Иногда, чтобы как-то подтвердить этот критический миф, ссылаются на слова писателя: «реализм, доходящий до фантастического». Но разителен контраст между реальным и мифическим значением фразы. У Достоевского речь идет не о литературе, а о жизни – не о творческом методе, а о родах:
«Принять не во что, пеленок нет, ни тряпки нет (бывает этакая бедность, господа, клянусь вам, бывает, чистейший реализм – реализм, так сказать, доходящий до фантастического), и вот праведный старичок снял свой старенький вицмундирчик, снял с плеч рубашку и разрывает ее на пеленки» (Д18, 12; 83). Комментарии, как говорится, излишни.
Есть еще один возможный источник этой «цитаты» без кавычек и сносок. В известной книге Д. С. Мережковского о Л. Н. Толстом и Достоевском эффектно блистает перл – с виду фраза Достоевского, но сочинена она Мережковским. Сочинена, хотя скорее всего Мережковский привел ее по памяти, а память – ненадежный помощник.
Из трех цитат Достоевского получилась одна фраза Мережковского:
«“Я ужасно люблю реализм, – реализм, так сказать, доходящий до фантастического. То, что большинство называет фантастическим, то для меня иногда составляет самую сущность действительного”, – говорит Достоевский» (Мережковский 1901, 344).

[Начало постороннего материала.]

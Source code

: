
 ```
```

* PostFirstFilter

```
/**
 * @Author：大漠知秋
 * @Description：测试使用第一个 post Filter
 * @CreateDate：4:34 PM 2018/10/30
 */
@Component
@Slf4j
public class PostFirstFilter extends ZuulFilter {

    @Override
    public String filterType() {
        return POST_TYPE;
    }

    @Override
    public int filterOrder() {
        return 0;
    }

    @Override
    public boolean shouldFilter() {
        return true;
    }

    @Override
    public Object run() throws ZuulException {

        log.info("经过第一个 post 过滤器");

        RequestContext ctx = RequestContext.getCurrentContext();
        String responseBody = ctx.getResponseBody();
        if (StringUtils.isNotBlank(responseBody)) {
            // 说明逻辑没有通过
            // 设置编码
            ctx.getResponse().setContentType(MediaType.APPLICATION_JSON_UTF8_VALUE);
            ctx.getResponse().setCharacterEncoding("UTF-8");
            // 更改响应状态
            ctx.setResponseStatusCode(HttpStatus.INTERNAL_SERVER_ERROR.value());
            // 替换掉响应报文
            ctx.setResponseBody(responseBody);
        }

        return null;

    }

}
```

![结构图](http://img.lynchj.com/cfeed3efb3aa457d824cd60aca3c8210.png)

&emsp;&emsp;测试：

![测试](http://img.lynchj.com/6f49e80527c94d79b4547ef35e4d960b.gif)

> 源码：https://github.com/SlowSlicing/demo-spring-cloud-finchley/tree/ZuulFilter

А вот подлинные слова Достоевского. Из рассуждений о реализме и «нравственном центре» в произведениях искусства: «Я ужасно люблю реализм в искусстве, но у иных современных реалистов наших нет нравственного центра в их картинах, как выразился на днях один могучий поэт и тонкий художник, говоря со мной о картине Семирадского» (Д18, 12; 83). Из рассуждения об ужасной нищете: «Бывает этакая бедность, господа, клянусь вам, бывает, чистейший реализм, – реализм, так сказать, доходящий до фантастического» (Там же). Из письма Н. Н. Страхову: «У меня свой особенный взгляд на действительность (в искусстве), и то, что большинство называет почти (выделено мной. – В. З.) фантастическим и исключительным, то для меня иногда составляет самую сущность действительного» (Д18, 15.2; 299). Что не соответствует им – то от Мережковского. Смысл высказывания искажен, хотя на слух «цитата» звучит как фраза Достоевского, на деле же – Мережковского. Если у кого-нибудь есть желание аргументировать концепцию «фантастического реализма», то лучше это делать без ссылок на авторитет Достоевского.
Так возникает «знаковый» и «цитатный» Достоевский: слова героев приписываются автору, вырванные из контекста цитаты нередко теряют свой истинный смысл. Так возникают литературно-критические и политические мифы о Достоевском: «жестокий талант», «злой гений», «шовинист», «антисемит», православный клерика л, «иммора лис т» и т. д. И каждый такой миф (такова его знаковая природа) стремится к подмене творчества, но всякий миф не вечен.
Всё это, так сказать, издержки признания, сопутствующие репутации любого гения.